We are all guilty of knowing and assuming a single story about a group of people, their homeland, and their culture and traditions.
Before coming to Swaziland, I knew very little about this tiny country in southern Africa. I knew Swaziland is Africa’s last absolute monarchy and that the king is resisting any changes from that status. That information is true, and Swazis like to ask me how I feel about that, which the PCVs in Swaziland have been told to not discuss.
Of course, Swazis like to ask me many questions about my life, my marital status, my religion, how I voted in the 2016 U.S. presidential election, how my country could elect someone like Trump, and if I could take them to the U.S. when I leave Swaziland to be my garden boy or cook, or perhaps to study at an American university.
I usually answer everyone’s questions, time and patience permitting, about everything. One of Peace Corps’ goals is to share knowledge about America with the people of the country where we serve, and I thoroughly enjoy showcasing America in a different light than most people are used to.
Swazis know a single story about Americans.

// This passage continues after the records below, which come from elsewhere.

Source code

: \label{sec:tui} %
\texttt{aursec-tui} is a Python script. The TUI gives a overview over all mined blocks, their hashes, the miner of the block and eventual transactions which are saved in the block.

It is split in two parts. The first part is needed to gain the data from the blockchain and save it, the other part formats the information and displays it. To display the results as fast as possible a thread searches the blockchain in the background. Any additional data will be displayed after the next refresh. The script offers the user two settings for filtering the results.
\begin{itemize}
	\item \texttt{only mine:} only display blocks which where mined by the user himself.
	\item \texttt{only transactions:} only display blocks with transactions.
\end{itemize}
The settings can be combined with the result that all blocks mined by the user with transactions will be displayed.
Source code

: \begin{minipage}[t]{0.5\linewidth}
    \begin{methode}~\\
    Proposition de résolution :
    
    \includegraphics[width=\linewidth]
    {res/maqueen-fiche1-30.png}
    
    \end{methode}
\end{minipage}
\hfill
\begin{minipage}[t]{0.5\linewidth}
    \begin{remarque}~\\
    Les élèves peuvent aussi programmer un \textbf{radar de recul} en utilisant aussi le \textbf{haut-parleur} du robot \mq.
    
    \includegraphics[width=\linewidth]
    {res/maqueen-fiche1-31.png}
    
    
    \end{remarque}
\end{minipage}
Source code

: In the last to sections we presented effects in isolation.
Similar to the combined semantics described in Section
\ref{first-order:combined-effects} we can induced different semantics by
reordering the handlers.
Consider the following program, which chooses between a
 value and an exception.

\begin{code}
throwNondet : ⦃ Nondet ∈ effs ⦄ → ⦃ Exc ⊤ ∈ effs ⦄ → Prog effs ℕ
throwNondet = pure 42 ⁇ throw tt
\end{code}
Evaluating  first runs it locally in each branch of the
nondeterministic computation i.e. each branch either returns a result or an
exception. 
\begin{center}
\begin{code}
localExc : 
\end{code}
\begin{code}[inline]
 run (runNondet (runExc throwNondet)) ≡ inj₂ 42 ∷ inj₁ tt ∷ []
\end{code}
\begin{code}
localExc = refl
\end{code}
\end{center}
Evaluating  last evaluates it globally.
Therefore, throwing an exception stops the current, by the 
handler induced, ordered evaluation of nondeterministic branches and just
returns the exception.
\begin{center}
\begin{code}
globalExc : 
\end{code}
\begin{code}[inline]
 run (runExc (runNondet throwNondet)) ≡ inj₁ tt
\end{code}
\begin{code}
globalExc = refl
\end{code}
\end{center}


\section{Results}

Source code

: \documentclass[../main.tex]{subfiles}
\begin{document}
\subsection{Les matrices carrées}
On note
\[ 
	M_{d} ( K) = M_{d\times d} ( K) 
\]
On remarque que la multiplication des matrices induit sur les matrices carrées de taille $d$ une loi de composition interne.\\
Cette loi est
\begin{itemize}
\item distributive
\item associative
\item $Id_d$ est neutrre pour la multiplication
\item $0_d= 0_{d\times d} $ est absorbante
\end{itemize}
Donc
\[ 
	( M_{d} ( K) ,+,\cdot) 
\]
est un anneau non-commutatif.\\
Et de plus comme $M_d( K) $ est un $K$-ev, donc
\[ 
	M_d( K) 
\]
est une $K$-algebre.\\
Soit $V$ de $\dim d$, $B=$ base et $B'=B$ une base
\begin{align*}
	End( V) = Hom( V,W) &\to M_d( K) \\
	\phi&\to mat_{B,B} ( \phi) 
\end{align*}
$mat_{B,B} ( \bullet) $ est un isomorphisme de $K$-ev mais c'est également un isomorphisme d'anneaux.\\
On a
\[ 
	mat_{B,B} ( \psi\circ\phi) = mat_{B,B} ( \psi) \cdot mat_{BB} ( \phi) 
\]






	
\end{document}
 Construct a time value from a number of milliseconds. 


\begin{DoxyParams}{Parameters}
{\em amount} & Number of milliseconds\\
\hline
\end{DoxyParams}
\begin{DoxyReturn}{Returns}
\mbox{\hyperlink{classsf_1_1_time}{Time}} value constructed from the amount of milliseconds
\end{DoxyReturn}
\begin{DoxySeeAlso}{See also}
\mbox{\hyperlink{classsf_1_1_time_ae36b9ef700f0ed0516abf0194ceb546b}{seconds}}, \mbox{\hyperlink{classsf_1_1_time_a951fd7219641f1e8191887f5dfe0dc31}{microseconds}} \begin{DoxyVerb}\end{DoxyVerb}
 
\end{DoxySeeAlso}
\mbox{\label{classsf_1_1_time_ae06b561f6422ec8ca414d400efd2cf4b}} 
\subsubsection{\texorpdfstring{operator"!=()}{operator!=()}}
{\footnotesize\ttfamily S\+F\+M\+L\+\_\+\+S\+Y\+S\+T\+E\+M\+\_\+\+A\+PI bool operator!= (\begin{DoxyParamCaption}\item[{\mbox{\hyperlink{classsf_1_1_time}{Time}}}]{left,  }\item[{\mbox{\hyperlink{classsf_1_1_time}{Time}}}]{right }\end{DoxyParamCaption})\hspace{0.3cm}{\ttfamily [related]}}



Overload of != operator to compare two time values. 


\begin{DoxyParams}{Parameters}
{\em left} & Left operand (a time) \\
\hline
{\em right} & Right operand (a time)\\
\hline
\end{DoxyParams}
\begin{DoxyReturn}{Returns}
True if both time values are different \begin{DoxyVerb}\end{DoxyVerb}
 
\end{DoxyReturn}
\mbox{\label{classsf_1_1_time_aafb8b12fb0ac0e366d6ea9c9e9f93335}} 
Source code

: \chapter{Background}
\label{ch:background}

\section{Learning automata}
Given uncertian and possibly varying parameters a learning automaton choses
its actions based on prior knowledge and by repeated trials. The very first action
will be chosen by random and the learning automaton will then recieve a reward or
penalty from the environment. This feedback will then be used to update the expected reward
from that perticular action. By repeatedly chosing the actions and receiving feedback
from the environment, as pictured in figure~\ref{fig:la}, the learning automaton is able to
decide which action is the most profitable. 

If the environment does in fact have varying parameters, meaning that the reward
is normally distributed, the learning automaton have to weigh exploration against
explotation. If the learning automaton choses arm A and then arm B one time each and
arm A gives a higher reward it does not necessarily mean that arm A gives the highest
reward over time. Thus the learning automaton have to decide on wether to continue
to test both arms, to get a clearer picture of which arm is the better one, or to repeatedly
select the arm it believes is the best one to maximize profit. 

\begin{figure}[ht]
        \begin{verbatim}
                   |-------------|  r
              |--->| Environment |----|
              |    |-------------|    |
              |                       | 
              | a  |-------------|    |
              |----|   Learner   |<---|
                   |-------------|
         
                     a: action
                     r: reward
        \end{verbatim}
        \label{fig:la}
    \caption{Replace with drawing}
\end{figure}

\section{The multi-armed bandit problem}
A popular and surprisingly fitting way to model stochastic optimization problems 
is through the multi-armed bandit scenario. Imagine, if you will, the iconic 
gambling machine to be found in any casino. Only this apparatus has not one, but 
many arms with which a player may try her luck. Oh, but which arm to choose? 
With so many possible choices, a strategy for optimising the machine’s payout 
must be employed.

They expect us to be wealthy white people with lots of money to share and knowledge to bring to do “things” to improve their community. This is what white people have been doing for a century in Swaziland and they expect me to be just like the development workers they have encountered and just like the people they see on TV.
Sure, I am a white person come to Swaziland to do development work–better called capacity building–with the Peace Corps. But after that, my story changes.
I like to tell people about the amount of debt I have accrued to receive a master’s degree. I was not in debt after my bachelor’s degree thanks to working hard to receive lots of scholarship money and because my parents saved for my education. I decided to return to school and study for a Master of Public Health degree and my finances instantly changed.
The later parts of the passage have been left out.